*** GIVEN RECORDS

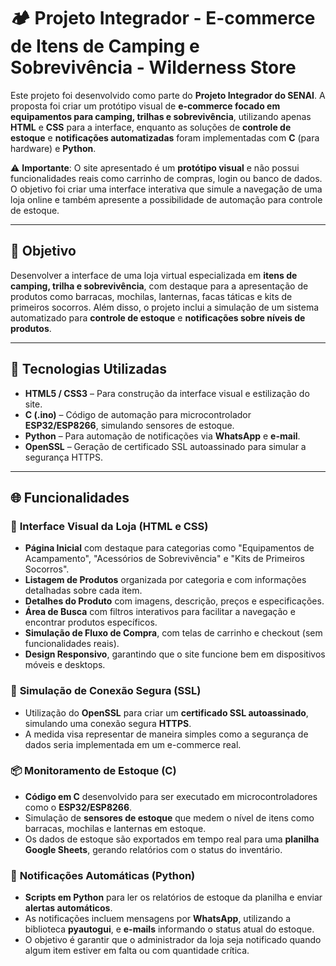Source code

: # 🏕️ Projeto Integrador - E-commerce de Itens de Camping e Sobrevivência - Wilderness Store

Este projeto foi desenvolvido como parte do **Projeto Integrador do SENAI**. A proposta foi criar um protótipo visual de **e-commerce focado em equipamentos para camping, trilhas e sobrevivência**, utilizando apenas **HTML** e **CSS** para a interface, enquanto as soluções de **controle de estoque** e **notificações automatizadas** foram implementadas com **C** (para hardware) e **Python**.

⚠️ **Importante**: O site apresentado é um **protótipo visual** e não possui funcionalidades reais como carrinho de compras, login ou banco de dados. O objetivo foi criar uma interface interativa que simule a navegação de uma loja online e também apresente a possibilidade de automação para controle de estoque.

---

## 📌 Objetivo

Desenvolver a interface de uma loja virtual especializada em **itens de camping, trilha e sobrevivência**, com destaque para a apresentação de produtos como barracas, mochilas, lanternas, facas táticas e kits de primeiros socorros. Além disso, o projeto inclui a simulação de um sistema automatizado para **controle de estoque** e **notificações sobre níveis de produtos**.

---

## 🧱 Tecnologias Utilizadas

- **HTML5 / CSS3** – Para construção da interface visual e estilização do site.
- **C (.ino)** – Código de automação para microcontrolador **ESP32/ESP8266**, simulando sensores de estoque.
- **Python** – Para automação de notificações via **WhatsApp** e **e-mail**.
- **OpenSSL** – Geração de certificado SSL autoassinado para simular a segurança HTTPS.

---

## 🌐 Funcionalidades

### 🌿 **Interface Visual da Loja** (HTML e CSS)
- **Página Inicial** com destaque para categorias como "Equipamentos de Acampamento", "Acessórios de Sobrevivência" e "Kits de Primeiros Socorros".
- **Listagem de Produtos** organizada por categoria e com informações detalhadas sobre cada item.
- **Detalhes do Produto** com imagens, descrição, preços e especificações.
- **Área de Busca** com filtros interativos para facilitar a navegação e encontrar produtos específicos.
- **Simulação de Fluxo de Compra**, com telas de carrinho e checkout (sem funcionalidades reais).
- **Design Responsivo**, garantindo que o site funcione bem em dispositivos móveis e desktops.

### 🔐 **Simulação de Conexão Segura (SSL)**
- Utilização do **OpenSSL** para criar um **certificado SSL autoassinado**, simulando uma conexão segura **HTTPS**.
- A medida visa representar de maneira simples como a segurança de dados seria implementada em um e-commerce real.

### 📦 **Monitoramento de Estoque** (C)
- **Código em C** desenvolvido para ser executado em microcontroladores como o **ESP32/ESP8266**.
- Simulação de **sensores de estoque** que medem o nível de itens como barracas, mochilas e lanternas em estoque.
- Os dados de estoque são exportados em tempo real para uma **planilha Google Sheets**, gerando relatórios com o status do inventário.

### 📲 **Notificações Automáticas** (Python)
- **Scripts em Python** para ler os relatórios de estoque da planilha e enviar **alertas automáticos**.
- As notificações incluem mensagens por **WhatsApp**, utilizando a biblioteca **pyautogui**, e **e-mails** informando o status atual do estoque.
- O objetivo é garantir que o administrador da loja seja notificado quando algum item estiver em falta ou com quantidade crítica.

******

ASSIGNED TASK =
Give back exactly the lines above, from the line containing "## 🌐 Funcionalidades" through the line containing "- **Simulação de", with both end lines and nothing more.

WRITTEN SOLUTION =
## 🌐 Funcionalidades

### 🌿 **Interface Visual da Loja** (HTML e CSS)
- **Página Inicial** com destaque para categorias como "Equipamentos de Acampamento", "Acessórios de Sobrevivência" e "Kits de Primeiros Socorros".
- **Listagem de Produtos** organizada por categoria e com informações detalhadas sobre cada item.
- **Detalhes do Produto** com imagens, descrição, preços e especificações.
- **Área de Busca** com filtros interativos para facilitar a navegação e encontrar produtos específicos.
- **Simulação de Fluxo de Compra**, com telas de carrinho e checkout (sem funcionalidades reais).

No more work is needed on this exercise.